My last day at work was last Friday. Ten years ago, I left for Japan on the morning of September 11, 2001—and spent a week grounded in Winnipeg when all the planes in North America were put down. Literally the moment after I notified my boss of my intention not to renew my contract, I sat down at my desk and found out that Osama bin Laden had been killed by US forces. I suppose you can call those bookends.
So far I’ve only had one day of actual unemployment. The rest of my time has been spent doing rehearsals, props and load-in for Once Upon A Mattress, as well as helping out with aspects of the Future Global Leaders program and editing a sudden spate of material from AAR JAPAN. But that single day of nothing was a little terrifying.

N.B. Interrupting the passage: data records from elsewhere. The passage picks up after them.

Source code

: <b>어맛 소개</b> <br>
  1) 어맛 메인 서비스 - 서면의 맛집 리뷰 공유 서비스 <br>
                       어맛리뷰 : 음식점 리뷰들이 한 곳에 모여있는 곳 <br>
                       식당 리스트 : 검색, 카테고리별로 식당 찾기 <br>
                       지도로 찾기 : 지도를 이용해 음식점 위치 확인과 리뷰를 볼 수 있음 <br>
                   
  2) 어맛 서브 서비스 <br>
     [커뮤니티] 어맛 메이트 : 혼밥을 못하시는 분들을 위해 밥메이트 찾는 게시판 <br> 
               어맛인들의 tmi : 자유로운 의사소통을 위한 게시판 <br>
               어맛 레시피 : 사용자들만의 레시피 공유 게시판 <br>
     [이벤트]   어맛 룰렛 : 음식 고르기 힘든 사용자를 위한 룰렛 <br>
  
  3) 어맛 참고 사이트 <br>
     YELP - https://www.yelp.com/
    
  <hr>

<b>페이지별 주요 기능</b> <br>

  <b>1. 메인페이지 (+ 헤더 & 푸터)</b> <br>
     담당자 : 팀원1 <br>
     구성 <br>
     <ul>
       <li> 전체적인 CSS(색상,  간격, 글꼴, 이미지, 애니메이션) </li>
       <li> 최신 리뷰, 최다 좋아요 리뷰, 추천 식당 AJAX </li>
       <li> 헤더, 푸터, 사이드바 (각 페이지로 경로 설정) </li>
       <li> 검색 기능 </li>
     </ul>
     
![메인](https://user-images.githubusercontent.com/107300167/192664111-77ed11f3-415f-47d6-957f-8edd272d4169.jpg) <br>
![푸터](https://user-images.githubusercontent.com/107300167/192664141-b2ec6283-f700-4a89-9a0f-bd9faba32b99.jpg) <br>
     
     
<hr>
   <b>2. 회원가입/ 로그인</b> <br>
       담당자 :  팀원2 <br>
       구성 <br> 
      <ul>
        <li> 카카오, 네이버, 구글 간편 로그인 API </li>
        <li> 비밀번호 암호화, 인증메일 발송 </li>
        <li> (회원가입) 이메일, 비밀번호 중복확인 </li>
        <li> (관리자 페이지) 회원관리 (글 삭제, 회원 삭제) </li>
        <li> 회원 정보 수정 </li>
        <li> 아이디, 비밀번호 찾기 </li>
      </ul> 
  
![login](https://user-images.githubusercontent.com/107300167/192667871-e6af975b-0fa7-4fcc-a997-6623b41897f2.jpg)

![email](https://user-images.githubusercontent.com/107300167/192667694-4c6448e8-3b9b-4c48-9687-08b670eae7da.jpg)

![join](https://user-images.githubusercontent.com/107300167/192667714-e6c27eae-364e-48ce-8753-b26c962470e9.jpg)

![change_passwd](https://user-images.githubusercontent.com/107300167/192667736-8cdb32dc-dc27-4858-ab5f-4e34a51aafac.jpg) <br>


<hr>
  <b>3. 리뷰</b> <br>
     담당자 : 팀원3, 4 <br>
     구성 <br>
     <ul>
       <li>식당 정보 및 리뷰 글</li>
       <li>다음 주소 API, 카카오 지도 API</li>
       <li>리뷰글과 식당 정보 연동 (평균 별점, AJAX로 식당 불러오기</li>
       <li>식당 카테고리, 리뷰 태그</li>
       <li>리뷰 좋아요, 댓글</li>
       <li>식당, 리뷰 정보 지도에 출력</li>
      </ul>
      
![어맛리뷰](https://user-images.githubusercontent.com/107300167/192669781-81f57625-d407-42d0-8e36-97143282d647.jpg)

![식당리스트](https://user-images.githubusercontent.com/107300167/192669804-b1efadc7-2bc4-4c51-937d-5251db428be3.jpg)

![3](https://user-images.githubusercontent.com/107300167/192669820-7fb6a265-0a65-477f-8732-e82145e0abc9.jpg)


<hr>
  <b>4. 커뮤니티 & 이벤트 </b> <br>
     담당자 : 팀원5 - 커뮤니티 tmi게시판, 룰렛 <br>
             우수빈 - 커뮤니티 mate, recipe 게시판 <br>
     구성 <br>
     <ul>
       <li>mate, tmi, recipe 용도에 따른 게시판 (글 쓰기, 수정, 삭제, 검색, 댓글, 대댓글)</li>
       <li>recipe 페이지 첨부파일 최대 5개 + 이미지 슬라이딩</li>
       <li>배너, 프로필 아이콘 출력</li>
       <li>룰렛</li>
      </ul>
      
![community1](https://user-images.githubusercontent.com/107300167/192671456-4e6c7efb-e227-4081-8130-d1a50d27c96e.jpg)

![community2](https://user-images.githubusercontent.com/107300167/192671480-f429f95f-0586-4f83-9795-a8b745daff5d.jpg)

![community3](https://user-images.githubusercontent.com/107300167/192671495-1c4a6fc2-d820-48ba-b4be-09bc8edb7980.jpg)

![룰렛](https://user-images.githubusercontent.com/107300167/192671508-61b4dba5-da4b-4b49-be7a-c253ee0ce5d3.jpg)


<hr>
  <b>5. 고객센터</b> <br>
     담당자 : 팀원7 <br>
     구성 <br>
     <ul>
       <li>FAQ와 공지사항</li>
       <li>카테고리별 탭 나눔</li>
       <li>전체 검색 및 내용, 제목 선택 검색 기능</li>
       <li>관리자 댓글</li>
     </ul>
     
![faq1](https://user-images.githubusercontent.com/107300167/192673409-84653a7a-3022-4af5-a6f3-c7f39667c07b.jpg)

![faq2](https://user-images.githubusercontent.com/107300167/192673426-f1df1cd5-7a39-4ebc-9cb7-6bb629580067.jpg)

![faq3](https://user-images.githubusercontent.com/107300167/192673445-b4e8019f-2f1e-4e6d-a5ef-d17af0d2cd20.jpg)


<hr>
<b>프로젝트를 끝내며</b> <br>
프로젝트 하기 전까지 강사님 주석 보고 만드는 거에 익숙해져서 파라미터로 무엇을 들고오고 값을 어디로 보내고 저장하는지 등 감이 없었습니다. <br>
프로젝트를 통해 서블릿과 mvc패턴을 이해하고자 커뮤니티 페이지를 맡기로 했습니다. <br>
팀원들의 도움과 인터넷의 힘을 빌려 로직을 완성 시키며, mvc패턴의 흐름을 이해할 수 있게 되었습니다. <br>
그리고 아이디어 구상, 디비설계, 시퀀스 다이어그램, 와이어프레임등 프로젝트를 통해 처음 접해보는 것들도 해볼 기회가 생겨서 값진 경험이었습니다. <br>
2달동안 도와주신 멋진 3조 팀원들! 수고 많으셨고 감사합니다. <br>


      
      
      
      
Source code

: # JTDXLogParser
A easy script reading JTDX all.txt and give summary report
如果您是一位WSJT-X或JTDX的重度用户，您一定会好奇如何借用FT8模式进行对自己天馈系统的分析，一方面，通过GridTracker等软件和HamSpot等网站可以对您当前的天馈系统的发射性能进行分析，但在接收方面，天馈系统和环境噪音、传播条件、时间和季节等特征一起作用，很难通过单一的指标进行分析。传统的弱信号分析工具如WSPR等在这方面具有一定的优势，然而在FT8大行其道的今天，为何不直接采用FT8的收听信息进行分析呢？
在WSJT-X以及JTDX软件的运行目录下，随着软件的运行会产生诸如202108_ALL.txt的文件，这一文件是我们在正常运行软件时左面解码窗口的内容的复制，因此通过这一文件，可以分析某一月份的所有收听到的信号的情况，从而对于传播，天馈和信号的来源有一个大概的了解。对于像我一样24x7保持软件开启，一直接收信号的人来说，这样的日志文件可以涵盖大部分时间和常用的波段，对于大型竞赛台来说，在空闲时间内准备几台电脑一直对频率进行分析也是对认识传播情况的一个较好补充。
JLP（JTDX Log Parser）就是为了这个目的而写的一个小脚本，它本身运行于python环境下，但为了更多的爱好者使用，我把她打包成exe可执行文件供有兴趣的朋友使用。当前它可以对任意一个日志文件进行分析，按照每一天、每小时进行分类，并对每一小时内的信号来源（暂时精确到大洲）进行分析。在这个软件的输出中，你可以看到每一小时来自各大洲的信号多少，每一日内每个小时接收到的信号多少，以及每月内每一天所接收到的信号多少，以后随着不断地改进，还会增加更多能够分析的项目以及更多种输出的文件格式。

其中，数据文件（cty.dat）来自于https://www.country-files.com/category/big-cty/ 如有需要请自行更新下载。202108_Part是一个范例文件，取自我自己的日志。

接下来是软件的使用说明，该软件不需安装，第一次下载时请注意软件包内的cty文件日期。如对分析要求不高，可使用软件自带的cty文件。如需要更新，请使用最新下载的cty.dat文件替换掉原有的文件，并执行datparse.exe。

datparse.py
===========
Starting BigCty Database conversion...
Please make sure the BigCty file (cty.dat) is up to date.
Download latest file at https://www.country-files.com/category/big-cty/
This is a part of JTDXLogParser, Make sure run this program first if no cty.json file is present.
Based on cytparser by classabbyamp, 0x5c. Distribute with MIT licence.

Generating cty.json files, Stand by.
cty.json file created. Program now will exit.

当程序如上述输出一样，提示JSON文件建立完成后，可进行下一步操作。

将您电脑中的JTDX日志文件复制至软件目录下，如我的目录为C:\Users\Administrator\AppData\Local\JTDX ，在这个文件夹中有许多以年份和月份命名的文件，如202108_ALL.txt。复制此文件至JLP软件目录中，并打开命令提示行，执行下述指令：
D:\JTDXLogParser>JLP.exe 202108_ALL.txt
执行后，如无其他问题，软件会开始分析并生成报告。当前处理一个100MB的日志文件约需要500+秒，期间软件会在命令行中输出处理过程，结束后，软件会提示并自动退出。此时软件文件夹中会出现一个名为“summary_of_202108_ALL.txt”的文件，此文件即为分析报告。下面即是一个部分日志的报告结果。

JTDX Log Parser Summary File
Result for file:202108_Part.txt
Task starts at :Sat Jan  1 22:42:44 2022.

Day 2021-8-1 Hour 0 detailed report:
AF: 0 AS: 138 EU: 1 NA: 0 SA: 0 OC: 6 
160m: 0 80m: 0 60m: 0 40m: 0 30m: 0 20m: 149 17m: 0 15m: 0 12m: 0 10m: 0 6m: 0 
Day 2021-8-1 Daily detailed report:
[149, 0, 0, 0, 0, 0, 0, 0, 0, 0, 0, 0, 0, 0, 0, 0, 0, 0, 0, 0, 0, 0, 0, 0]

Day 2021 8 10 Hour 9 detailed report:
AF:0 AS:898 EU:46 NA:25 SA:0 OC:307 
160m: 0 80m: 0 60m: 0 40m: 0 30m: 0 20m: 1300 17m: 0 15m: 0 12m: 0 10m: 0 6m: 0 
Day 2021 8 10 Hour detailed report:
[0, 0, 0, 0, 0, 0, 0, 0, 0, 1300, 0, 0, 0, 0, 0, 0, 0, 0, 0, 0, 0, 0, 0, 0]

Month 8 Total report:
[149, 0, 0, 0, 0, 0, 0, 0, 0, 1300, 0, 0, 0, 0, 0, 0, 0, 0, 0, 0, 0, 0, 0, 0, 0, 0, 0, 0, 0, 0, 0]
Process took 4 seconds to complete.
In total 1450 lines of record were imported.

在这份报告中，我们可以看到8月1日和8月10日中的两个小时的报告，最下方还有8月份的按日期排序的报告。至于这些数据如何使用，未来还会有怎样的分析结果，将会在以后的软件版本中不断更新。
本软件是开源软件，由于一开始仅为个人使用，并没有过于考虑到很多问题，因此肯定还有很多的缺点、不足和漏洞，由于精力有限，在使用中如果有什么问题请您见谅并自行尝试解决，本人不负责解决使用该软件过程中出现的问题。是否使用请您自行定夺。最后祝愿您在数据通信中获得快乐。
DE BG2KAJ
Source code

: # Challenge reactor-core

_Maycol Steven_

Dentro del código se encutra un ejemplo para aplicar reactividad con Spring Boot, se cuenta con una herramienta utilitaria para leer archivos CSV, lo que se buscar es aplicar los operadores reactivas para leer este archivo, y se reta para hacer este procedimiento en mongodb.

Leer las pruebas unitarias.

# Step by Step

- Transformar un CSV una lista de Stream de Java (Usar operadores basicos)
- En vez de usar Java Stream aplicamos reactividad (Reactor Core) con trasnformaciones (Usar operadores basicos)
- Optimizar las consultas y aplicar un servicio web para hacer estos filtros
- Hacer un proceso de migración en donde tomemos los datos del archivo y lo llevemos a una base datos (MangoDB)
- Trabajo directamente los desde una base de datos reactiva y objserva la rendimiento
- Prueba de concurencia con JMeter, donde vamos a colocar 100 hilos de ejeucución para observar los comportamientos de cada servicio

Every time I finish a task, a swell of emptiness wraps me in indecision as I am at a loss to determine what to do next. I’ve always hated making “to-do” lists, but I’m going to have to make one now simply to maintain my own sanity. There’s so much to do. I need to write it all down, prioritize, make a schedule, and start checking things off. Before anything else, Fragile Order needs to get firmly nailed into its coffin and I need to start contacting agents. But that’s a pretty big task in itself.
On my second-last day, my boss took me aside, shook my hand and told me, “You’re a good man.” I couldn’t help but add, “Charlie Brown.” The “man” epithet has never felt right to me; I’ve always felt like a ten-year-old getting kicked around from place to place. I guess from here on we’ll see if this kid can do anything for himself.